Page 1 of 1
Remove nodes marked as down
Posted: Thu Nov 16, 2017 8:05 pm
by dlcrites
I was fed a list of nearly 2k hosts to add to Nagios. In theory they were all linux hosts, but there was no guarantee of that. So I added them with just ping until I could figure out which OS each of them had. The problem is that the list included decommissioned hosts and a plethora of typos, so I now have hundreds of nodes which are showing as DOWN. I spent the better part of a day going through the list of services and removing the ping for these bad hosts, but it is taking more time than I can spend on it.
Please tell me there is a way to say "just remove everything that is marked as down -- the services and nodes, both." If it had to be done in two passes, one for services and one for the hosts/nodes, then that would be okay. I'm not worried about losing something "good" because all of the hosts/nodes marked as "down" are really not there.

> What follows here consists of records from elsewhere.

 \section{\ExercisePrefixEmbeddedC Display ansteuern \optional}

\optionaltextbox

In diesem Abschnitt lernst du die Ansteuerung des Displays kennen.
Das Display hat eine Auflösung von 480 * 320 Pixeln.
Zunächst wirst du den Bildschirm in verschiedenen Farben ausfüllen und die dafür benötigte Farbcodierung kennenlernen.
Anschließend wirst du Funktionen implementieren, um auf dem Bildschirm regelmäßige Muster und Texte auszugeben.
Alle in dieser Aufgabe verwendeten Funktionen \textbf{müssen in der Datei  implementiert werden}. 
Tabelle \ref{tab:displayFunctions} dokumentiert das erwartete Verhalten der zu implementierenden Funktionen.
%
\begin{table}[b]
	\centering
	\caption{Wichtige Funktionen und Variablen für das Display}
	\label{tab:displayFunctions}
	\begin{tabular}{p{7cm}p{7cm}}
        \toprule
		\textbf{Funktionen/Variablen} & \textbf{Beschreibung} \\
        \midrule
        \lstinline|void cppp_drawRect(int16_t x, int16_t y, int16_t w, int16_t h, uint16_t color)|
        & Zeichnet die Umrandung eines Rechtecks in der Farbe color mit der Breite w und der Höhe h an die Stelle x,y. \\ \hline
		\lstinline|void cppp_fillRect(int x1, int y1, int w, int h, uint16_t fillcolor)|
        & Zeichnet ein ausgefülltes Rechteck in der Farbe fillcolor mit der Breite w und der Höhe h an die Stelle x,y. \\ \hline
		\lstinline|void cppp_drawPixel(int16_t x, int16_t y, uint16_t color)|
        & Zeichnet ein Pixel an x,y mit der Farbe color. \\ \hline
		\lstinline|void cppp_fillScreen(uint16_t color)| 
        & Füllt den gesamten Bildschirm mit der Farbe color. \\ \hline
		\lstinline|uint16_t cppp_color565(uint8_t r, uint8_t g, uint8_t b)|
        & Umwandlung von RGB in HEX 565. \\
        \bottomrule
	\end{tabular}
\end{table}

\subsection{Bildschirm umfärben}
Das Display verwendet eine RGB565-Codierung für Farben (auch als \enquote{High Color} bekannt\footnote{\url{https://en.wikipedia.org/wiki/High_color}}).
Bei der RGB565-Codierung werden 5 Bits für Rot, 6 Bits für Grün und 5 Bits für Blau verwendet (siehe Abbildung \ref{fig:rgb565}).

Any tips/tricks/ideas would be greatly appreciated!
Re: Remove nodes marked as down
Posted: Fri Nov 17, 2017 10:57 am
by mcapra
Ooof, that stings.
The
REST API in Nagios XI is a handy tool for this sort of thing, but I can't think of a "quick and easy" way to do this in Nagios Core.
There's various methods to get a list of all hosts/services in a "DOWN/CRITICAL" state. Some lazy greps can get you there. Step 2 would involve some sort of script that works through your configuration files based on that list (this is slightly less trivial).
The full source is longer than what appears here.